[Source texts of formatted documents]
- Opening Delimiter -

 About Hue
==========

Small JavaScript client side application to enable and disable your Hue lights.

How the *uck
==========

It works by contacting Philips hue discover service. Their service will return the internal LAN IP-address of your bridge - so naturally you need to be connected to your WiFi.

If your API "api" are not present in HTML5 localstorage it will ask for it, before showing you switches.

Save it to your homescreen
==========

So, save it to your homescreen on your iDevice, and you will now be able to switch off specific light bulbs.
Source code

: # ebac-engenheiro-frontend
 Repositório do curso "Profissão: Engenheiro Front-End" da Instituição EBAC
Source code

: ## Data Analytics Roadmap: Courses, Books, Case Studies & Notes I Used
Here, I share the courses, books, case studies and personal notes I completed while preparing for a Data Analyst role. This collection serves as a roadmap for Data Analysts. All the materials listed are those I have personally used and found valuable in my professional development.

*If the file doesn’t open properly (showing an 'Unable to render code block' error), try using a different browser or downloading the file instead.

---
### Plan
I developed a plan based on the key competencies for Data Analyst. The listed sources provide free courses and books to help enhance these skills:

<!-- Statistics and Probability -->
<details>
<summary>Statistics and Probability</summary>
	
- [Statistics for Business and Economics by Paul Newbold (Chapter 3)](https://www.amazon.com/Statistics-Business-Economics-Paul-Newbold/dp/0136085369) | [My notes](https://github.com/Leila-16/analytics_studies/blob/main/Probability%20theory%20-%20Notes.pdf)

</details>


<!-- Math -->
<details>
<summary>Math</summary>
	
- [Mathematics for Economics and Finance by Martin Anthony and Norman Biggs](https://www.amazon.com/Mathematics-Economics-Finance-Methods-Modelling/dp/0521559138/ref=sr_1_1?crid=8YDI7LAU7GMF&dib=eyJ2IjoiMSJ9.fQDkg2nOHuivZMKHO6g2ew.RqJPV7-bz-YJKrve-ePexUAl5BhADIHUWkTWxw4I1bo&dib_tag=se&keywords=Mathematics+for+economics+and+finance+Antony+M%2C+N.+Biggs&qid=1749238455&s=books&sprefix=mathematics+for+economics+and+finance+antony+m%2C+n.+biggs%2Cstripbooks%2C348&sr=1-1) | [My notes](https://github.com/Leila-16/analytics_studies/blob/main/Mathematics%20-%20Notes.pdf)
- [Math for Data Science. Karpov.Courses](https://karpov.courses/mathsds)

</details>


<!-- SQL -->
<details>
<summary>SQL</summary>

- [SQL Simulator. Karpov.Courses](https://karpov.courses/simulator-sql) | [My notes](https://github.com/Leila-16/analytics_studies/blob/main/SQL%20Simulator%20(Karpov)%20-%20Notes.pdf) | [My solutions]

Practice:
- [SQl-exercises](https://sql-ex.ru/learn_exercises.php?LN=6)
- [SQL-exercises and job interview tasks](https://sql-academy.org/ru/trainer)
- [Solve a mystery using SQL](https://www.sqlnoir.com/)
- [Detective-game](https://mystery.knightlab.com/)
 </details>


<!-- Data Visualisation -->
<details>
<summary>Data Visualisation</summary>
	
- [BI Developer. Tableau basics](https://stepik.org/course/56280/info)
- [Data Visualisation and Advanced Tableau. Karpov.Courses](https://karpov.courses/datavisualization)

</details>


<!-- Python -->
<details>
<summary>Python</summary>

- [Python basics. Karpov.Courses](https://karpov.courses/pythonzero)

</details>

- Closing Delimiter -

[ABOUT THIS TASK] What is needed is an exact copy of the entries from their first line down to the line with "Notes I Used", that line included, and nothing beyond it.

[RESPONSE TO THE EXERCISE]
 About Hue
==========

Small JavaScript client side application to enable and disable your Hue lights.

How the *uck
==========

It works by contacting Philips hue discover service. Their service will return the internal LAN IP-address of your bridge - so naturally you need to be connected to your WiFi.

If your API "api" are not present in HTML5 localstorage it will ask for it, before showing you switches.

Save it to your homescreen
==========

So, save it to your homescreen on your iDevice, and you will now be able to switch off specific light bulbs.
Source code

: # ebac-engenheiro-frontend
 Repositório do curso "Profissão: Engenheiro Front-End" da Instituição EBAC
Source code

: ## Data Analytics Roadmap: Courses, Books, Case Studies & Notes I Used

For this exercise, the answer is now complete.